Wednesday, June 8, 2016

Book Review: The First Jihad



Recently the movie Khartoum, starring everyone's favorite NRA figurehead Charlton Heston, was on TV. I was suddenly filled with the desire to know more about this event in history and looked it up on the public library's website. The first, and I believe most recent, entry was this book by Daniel Allen Butler so I put it on hold. Mrs. Kraken laughed a little when I told her I wanted something to read that would be a little more light-hearted and said that only someone as weird as me would think that this was light reading. But nevertheless, I finished it in less than three days and found it overall an accessible narrative of a real life adventure. The First Jihad is a light, fast read; and as far as I could tell is a valid account of the tale with accurate descriptions of actors and events. That said, this book was crying out for an editor or at least a better one.

The dust jacket described the author's education at fancy sounding universities, his eight years in the Army with six of those in the intelligence division, and his hobbies. The book seemed to have a hard time finding a classification, was it history, military or political science, commentary on militant Islam past and present? First and foremost this book was not scholarly, meaning it is basically useless for academics, there were no footnotes or endnotes but the bibliography did contain a variety of sources including primary ones so that is a positive. Butler seemed to want to use the story of the Mahdi and Islamic uprising in the Sudan to inform the present day war on terror, but couldn't commit fully to the task. Nor did he bring any new interpretations of existing scholarship on the Mahdi or Gordon.

Second, editorship. Good grief I don't think I have ever read a book that contained so many typos and grammatical errors. Of course, compared to a blog post or one of those fly by night websites that take and publish mostly freelance political commentary articles The First Jihad was practically spotless, but actually printing a book on paper with a hardcover and dust jacket that can't be edited once it leaves the press should be held to a higher standard. It was jarring and distracting to read "there" when it should be "their" or a simple word is misspelled. And it breaks up your focus and rhythm of reading when a sentence is badly constructed and you have to back up to try and make sense of it. Maybe it is just a little thing, but the publisher should have spent a little money to hire more or better editors to make sure there aren't glaring mistakes.

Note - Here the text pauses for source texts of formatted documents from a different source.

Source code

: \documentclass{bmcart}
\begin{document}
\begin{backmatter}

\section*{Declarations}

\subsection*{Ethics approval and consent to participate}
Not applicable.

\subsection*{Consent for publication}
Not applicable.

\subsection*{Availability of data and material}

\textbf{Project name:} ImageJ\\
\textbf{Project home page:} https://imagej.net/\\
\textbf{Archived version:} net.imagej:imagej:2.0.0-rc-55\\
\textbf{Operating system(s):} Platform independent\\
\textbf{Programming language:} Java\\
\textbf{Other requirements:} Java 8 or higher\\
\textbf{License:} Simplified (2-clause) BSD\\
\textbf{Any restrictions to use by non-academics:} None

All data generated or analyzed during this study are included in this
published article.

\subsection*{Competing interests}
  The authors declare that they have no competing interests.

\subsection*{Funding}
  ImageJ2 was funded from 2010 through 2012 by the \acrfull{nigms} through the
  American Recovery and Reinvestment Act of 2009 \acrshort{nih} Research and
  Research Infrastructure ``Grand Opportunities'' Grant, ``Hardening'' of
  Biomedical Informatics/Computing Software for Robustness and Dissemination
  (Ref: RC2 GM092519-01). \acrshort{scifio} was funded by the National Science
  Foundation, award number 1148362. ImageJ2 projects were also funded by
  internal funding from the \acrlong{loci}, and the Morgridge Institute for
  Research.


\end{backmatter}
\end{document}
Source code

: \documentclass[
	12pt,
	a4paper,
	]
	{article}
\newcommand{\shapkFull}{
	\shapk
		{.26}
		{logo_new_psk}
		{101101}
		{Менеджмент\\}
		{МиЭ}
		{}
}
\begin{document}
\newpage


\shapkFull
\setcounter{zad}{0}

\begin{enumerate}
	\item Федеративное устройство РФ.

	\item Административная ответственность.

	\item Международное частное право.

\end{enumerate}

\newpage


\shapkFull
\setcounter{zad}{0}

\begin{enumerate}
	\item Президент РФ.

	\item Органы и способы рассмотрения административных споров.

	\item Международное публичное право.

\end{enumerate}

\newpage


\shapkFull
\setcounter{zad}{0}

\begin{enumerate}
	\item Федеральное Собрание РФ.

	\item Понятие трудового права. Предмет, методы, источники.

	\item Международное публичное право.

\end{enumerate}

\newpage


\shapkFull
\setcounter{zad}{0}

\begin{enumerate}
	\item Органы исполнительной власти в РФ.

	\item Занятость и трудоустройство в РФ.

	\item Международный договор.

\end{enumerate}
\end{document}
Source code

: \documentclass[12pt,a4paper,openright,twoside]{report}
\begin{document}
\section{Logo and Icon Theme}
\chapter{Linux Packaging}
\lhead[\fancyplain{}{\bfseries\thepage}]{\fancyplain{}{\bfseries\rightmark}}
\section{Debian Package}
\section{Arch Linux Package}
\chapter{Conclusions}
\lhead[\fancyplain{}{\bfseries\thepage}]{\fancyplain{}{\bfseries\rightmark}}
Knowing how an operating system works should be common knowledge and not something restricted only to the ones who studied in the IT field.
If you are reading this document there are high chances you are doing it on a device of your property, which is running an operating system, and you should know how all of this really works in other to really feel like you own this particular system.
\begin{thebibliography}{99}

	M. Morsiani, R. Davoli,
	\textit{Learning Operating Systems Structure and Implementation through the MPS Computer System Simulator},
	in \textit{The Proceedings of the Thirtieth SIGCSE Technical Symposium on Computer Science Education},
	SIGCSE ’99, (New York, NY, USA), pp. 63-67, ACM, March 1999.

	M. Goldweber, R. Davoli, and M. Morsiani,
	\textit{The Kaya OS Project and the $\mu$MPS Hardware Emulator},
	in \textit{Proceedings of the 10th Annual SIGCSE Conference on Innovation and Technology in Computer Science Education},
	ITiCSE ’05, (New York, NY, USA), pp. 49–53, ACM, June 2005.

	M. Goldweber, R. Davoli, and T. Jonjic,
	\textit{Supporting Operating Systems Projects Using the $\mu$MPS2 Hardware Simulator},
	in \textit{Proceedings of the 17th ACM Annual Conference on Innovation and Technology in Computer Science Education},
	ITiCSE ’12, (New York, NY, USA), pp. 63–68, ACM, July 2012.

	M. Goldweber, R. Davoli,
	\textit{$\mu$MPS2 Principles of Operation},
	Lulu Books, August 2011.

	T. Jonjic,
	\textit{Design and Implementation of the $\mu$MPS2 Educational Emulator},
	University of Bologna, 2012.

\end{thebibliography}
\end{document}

Third, Butler made some real historical errors in his prose. I cannot speak to the events in and around Khartoum in 1884 as that was the subject I was trying to learn more about. But in surveying the history of Islam and branching into the Crusades Butler wrote that Sultan Mehmet renamed Constantinople Istanbul after capturing that last remnant of the Eastern Roman Empire in 1453 when the city did not change names until after the First World War nearly five centuries later. There were other examples but that one stuck out to me. And the mistakes were not confined to Medieval history, in a section referring to the war on terror and George W. Bush's infamous phrase about "smoking the terrorists out of their holes" Butler then used the British idea of "winkling the other fellow out of his hole" as though the two ideas were equivalent. They are not, "winkling" is trying to get an enemy to surrender while "smoking" is to either kill the enemy in their hole or flush him out into the open where he can be killed.

Even with these problems though the book was enjoyable. I'm probably just jealous that I did not try to write a book like it. Or angry that while we both served in the Army, Butler seems to have not internalized the attention to detail that I did. Little things to be sure, but those are some sloppy errors that stood out to me. So, with those in mind hopefully you can enjoy the book a little more should you ever go through the same steps I did of seeing Khartoum on TV and wanting to get a more detailed picture of the actual history. Happy Reading!